吸収分割 このウインドゥを閉じる

 会社の営業の全部または一部を既存の他の会社に承継させる分割方式です。分割した元の法人は通常通りの納税義務判定を行いますが、営業を承継した法人については特例があり、分割があった事業年度とその翌事業年度に分けて考えます。それ以降の事業年度は通常の判定のみです。
  1. 分割があった日の属する事業年度
  2. 翌事業年度

1. 分割があった日の属する事業年度

 その事業年度に吸収分割があった場合には、通常の納税義務の判定のほか、分割承継法人の基準期間に対応する期間における、分割法人の課税売上高が1千万円を超える場合には納税義務は免除されません。つまり、分割した元の法人が課税事業者であれば、承継した法人も課税事業者となります。
※基準期間に対応する期間とは、分割承継法人の吸収分割があった事業年度開始日の2年前の日の前日から1年の間に終了した分割法人の各事業年度をいいます。

<例>

分割承継法人
  • 基準期間の課税売上高 860万円≦1,000万円
  • 分割事業年度の分割法人の納税義務
    3,000万円>1,000万円 → 課税事業者
 課税事業者である分割法人の事業を承継したので、分割承継法人のH17.10.1〜H18.3.31までの期間は課税事業者となります。

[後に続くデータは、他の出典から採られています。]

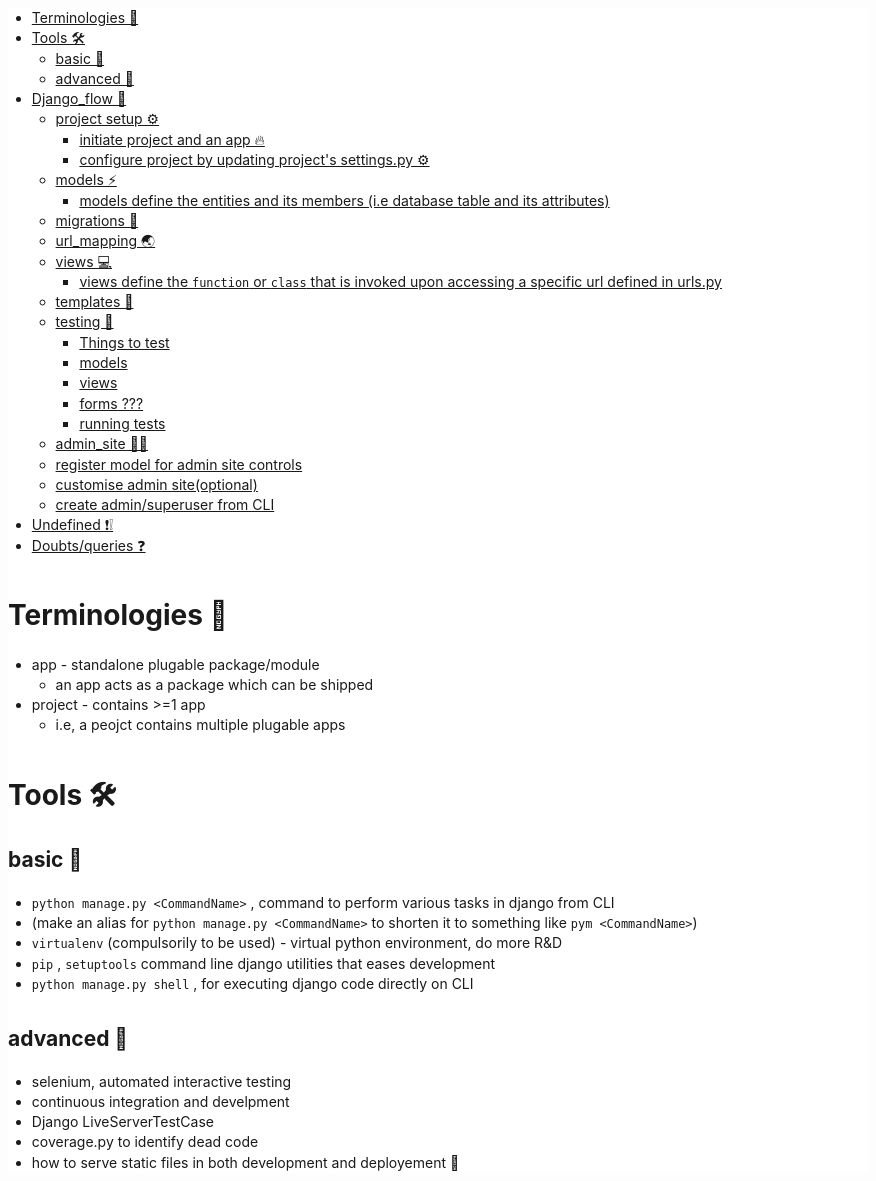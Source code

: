 - [Terminologies 📝](#terminologies-%f0%9f%93%9d)
- [Tools 🛠](#tools-%f0%9f%9b%a0)
	- [basic 🐣](#basic-%f0%9f%90%a3)
	- [advanced 🚀](#advanced-%f0%9f%9a%80)
- [Django_flow 🔢](#djangoflow-%f0%9f%94%a2)
	- [project setup ⚙](#project-setup-%e2%9a%99)
		- [initiate project and an app 🔥](#initiate-project-and-an-app-%f0%9f%94%a5)
		- [configure project by updating project's settings.py ⚙](#configure-project-by-updating-projects-settingspy-%e2%9a%99)
	- [models ⚡](#models-%e2%9a%a1)
		- [models define the entities and its members (i.e database table and its attributes)](#models-define-the-entities-and-its-members-ie-database-table-and-its-attributes)
	- [migrations 📒](#migrations-%f0%9f%93%92)
	- [url_mapping 🌏](#urlmapping-%f0%9f%8c%8f)
	- [views 💻](#views-%f0%9f%92%bb)
		- [views define the `function` or `class` that is invoked upon accessing a specific url defined in urls.py](#views-define-the-function-or-class-that-is-invoked-upon-accessing-a-specific-url-defined-in-urlspy)
	- [templates 📜](#templates-%f0%9f%93%9c)
	- [testing 🔧](#testing-%f0%9f%94%a7)
		- [Things to test](#things-to-test)
		- [models](#models)
		- [views](#views)
		- [forms ???](#forms)
		- [running tests](#running-tests)
	- [admin_site 👨‍✈️](#adminsite-%f0%9f%91%a8%e2%80%8d%e2%9c%88%ef%b8%8f)
	- [register model for admin site controls](#register-model-for-admin-site-controls)
	- [customise admin site(optional)](#customise-admin-siteoptional)
	- [create admin/superuser from CLI](#create-adminsuperuser-from-cli)
- [Undefined ❗❕](#undefined-%e2%9d%97%e2%9d%95)
- [Doubts/queries ❓](#doubtsqueries-%e2%9d%93)

# Terminologies 📝
- app - standalone plugable package/module
	- an app acts as a package which can be shipped
- project - contains >=1 app
	- i.e, a peojct contains multiple plugable apps

# Tools 🛠 
## basic 🐣
- `python manage.py <CommandName>` , command to perform various tasks   in django from CLI
- (make an alias for `python manage.py <CommandName>` to shorten  it to something like `pym <CommandName>`)
- `virtualenv` (compulsorily to be used) - virtual python environment, do more R&D
- `pip` , `setuptools` command line django utilities that eases development
- `python manage.py shell` , for executing django code directly on CLI
## advanced 🚀
- selenium, automated interactive testing
- continuous integration and develpment
- Django LiveServerTestCase
- coverage.py to identify dead code
- how to serve static files in both development and deployement 🤔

 但し分割法人が免税事業者であっても、基準期間に事業年度の変更を行っている場合など特殊なケースでは分割承継法人が課税事業者になる場合もあります。

2. 翌事業年度

 吸収分割があった事業年度の翌事業年度については、通常の納税義務の判定のほか、分割承継法人の基準期間に対応する期間における、分割法人の課税売上高が1千万円を超える場合には納税義務は免除されません。基準期間に対応する期間は分割があった日の属する事業年度の場合と同様です。
<例>

分割承継法人
  • 基準期間の課税売上高 900万円≦1,000万円設立第1期目が課税事業者→課税事業者
  • 分割法人の基準期間に対応する期間(H16.4.1〜H17.4.1)における課税売上高
  分割法人の基準期間に対応する期間における課税売上高が1,000万円を超えているため、分割承継法人は課税事業者となります。